• _Rendered images with source text_

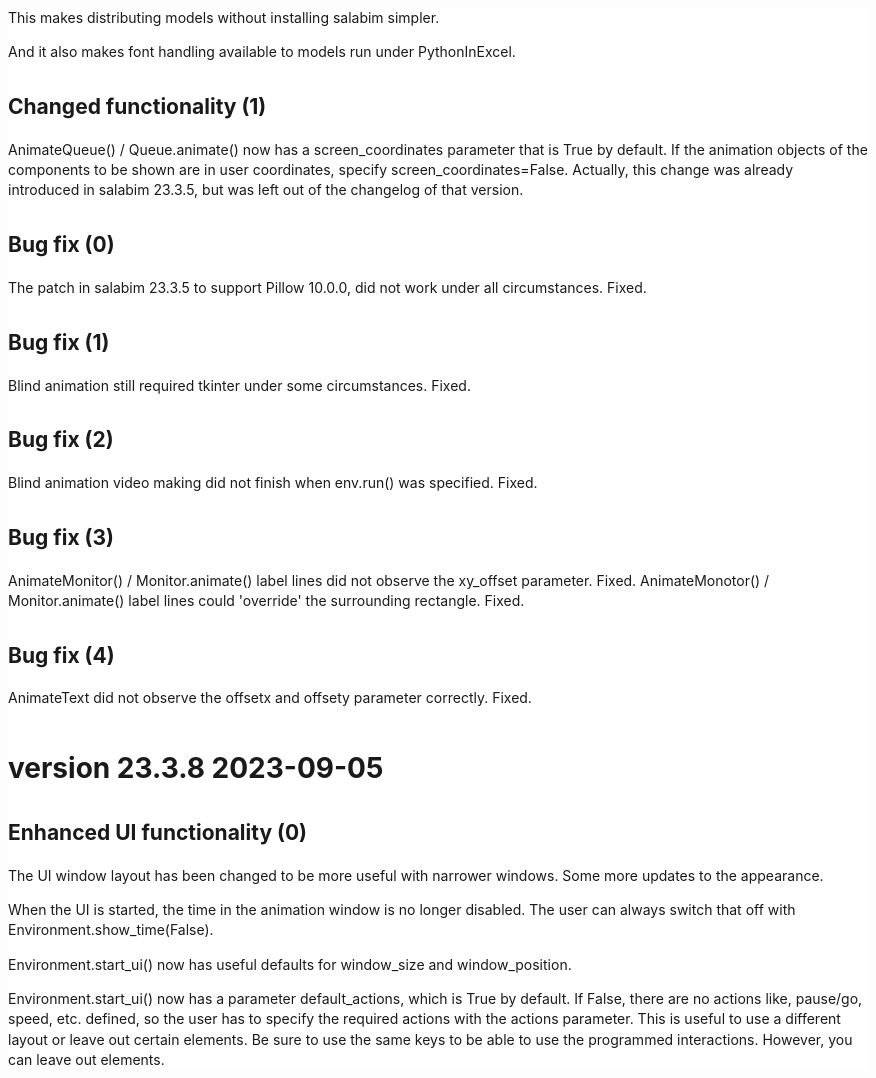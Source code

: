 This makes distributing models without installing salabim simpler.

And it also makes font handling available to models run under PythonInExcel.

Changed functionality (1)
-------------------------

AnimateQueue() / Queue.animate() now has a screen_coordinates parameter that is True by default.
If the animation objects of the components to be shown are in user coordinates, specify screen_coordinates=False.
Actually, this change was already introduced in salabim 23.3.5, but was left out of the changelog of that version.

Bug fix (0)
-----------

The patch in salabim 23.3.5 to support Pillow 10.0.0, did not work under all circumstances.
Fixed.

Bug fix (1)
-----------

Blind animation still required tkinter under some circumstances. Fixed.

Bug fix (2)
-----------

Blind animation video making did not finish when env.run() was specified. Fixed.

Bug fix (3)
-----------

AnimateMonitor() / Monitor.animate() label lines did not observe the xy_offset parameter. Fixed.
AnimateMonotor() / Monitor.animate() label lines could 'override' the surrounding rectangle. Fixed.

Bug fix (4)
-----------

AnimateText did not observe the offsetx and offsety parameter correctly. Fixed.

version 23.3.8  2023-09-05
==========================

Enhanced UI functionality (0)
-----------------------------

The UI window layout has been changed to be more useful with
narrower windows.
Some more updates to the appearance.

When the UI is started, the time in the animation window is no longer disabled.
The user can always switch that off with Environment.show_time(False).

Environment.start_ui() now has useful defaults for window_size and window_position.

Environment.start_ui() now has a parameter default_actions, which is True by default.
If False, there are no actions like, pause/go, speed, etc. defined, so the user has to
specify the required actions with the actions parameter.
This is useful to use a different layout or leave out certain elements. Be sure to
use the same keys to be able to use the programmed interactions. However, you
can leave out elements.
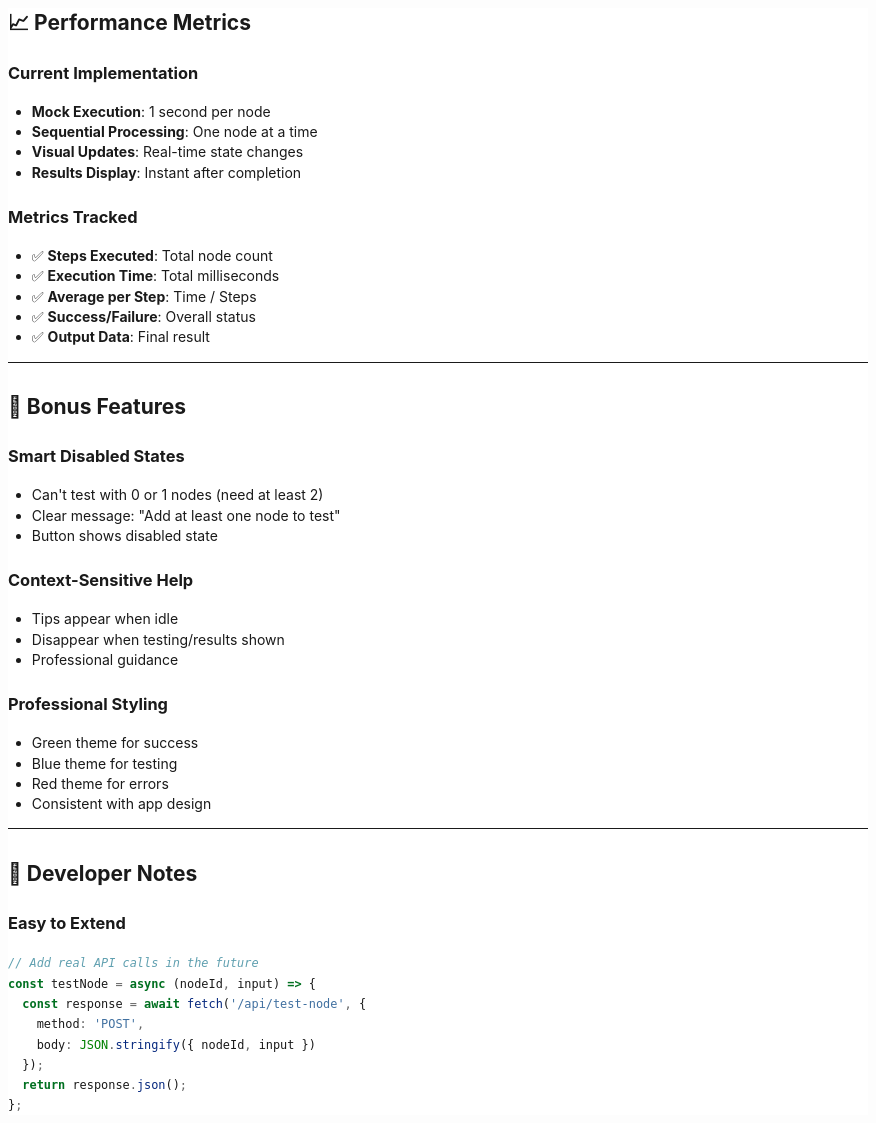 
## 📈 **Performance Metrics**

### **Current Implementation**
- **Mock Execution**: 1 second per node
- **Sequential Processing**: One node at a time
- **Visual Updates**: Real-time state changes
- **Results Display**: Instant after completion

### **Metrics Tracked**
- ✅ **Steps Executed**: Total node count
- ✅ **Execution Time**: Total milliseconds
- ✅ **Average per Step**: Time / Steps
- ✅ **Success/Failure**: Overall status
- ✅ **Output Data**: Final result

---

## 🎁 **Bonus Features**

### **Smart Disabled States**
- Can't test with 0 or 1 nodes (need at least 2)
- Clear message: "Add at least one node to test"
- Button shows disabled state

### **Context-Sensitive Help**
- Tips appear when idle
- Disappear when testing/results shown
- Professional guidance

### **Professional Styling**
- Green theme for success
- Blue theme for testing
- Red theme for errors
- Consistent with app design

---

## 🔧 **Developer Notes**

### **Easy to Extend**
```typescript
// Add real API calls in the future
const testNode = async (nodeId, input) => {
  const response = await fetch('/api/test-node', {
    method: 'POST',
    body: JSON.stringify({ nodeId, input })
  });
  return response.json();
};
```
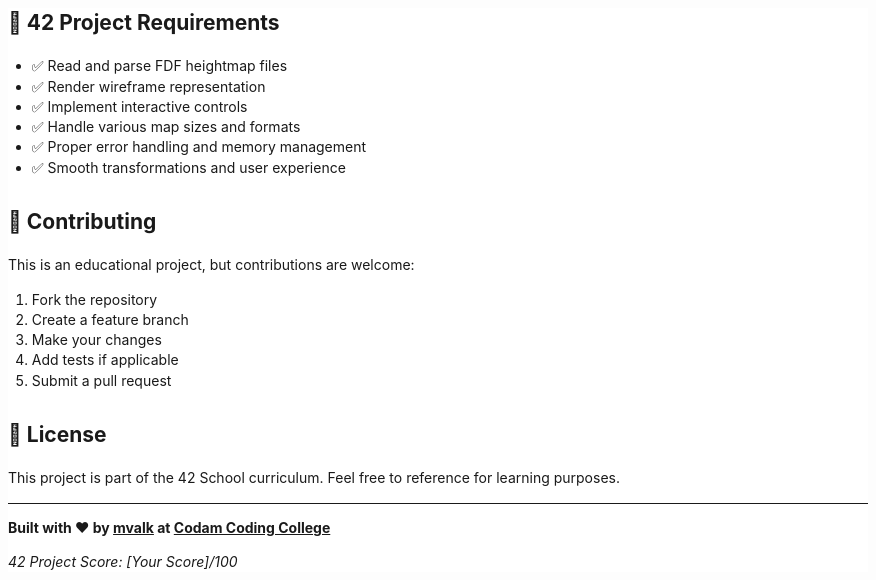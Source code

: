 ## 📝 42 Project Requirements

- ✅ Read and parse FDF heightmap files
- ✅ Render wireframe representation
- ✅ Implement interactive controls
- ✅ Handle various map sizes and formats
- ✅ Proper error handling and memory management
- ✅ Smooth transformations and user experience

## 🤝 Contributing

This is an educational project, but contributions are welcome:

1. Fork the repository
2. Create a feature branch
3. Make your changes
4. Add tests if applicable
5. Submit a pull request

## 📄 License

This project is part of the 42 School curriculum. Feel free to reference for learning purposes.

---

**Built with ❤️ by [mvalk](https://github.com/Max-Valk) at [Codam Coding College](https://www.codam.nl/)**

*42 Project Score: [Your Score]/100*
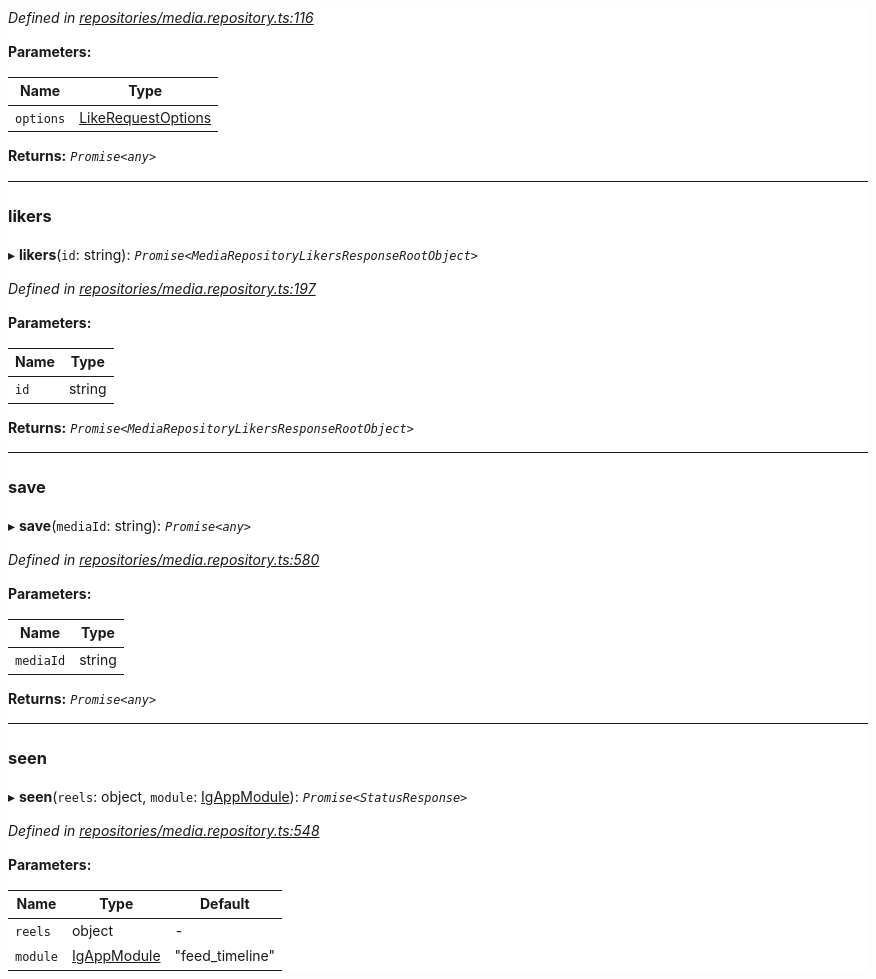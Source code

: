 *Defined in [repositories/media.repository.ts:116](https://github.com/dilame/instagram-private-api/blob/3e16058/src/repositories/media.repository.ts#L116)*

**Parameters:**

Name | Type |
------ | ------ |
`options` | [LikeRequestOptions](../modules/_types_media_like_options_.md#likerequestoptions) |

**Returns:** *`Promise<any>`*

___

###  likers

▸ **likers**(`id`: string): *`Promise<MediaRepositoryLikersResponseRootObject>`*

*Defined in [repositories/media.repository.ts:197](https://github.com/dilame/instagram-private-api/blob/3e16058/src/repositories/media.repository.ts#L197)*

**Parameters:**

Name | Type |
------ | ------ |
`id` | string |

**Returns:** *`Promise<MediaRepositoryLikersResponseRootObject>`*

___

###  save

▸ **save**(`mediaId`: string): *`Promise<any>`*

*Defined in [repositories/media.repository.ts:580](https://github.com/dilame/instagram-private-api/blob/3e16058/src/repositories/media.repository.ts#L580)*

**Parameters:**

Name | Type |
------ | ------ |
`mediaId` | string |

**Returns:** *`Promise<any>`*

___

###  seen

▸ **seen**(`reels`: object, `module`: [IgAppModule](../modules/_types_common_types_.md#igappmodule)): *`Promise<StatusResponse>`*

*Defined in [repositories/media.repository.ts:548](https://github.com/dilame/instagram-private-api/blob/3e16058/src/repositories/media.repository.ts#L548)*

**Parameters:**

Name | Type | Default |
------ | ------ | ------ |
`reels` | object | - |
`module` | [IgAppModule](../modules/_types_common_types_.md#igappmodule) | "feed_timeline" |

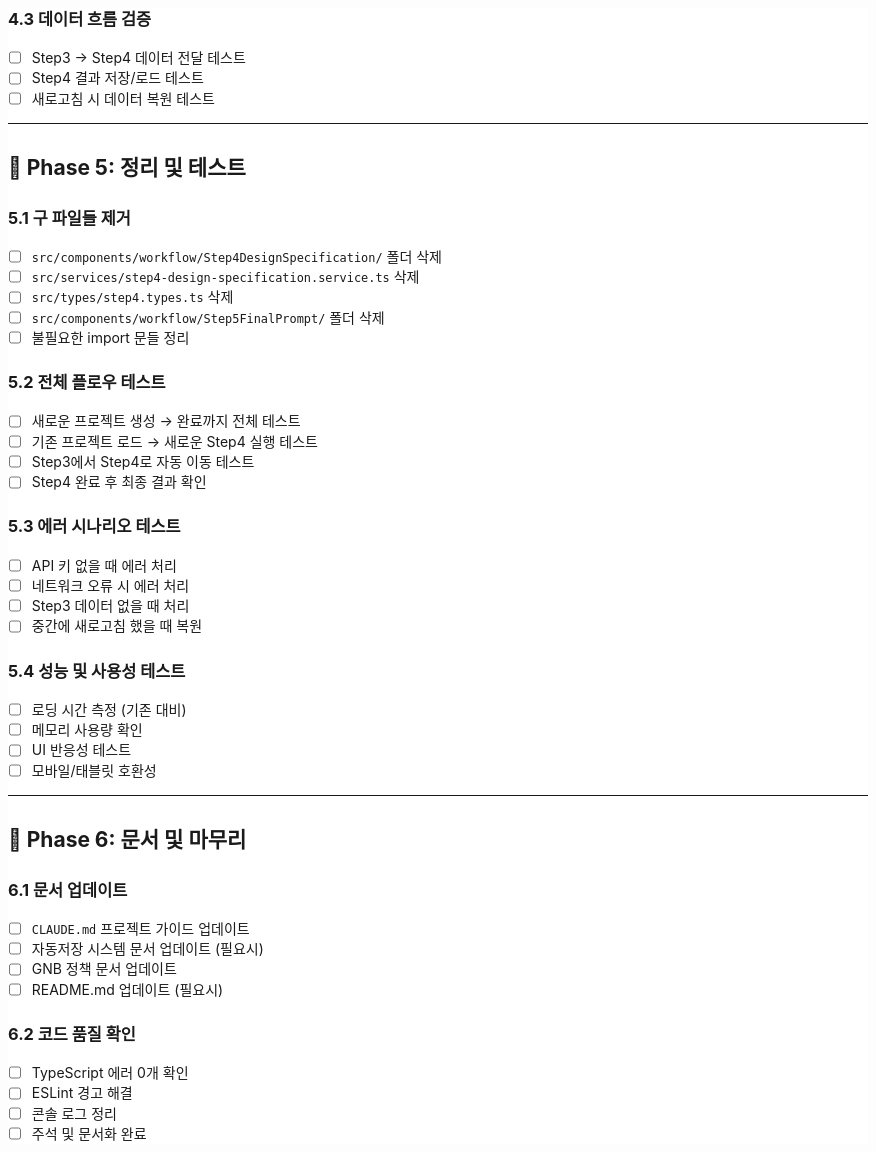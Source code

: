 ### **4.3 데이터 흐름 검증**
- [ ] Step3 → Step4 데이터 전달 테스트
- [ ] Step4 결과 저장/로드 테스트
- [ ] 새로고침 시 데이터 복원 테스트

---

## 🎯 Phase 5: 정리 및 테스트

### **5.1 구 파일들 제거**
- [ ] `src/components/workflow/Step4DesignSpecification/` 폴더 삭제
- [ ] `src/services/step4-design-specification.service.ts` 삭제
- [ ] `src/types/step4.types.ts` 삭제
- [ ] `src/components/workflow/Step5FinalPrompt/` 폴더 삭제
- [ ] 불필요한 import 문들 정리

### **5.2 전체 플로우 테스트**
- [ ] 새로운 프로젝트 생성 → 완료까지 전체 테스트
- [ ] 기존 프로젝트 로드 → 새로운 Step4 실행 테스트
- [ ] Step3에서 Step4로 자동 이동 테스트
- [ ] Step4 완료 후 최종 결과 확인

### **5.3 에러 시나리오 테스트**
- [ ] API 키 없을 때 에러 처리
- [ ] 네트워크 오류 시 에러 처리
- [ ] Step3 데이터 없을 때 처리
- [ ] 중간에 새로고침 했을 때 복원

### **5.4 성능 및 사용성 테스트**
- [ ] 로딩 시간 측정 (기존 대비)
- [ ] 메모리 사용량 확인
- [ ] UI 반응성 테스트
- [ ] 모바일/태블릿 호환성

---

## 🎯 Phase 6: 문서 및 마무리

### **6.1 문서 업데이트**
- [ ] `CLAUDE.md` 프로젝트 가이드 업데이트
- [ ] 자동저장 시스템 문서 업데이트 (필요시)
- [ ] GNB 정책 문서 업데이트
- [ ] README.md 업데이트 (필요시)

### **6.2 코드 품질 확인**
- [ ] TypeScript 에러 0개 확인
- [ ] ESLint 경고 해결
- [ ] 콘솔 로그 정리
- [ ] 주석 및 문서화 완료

• _Prompt_
Where a line contains "### **5.2 전체 플로우 테스트**", begin there and output each line through the end of the data above, exactly; give no other lines.

• _Response below_
### **5.2 전체 플로우 테스트**
- [ ] 새로운 프로젝트 생성 → 완료까지 전체 테스트
- [ ] 기존 프로젝트 로드 → 새로운 Step4 실행 테스트
- [ ] Step3에서 Step4로 자동 이동 테스트
- [ ] Step4 완료 후 최종 결과 확인

### **5.3 에러 시나리오 테스트**
- [ ] API 키 없을 때 에러 처리
- [ ] 네트워크 오류 시 에러 처리
- [ ] Step3 데이터 없을 때 처리
- [ ] 중간에 새로고침 했을 때 복원

### **5.4 성능 및 사용성 테스트**
- [ ] 로딩 시간 측정 (기존 대비)
- [ ] 메모리 사용량 확인
- [ ] UI 반응성 테스트
- [ ] 모바일/태블릿 호환성

---

## 🎯 Phase 6: 문서 및 마무리

### **6.1 문서 업데이트**
- [ ] `CLAUDE.md` 프로젝트 가이드 업데이트
- [ ] 자동저장 시스템 문서 업데이트 (필요시)
- [ ] GNB 정책 문서 업데이트
- [ ] README.md 업데이트 (필요시)

### **6.2 코드 품질 확인**
- [ ] TypeScript 에러 0개 확인
- [ ] ESLint 경고 해결
- [ ] 콘솔 로그 정리
- [ ] 주석 및 문서화 완료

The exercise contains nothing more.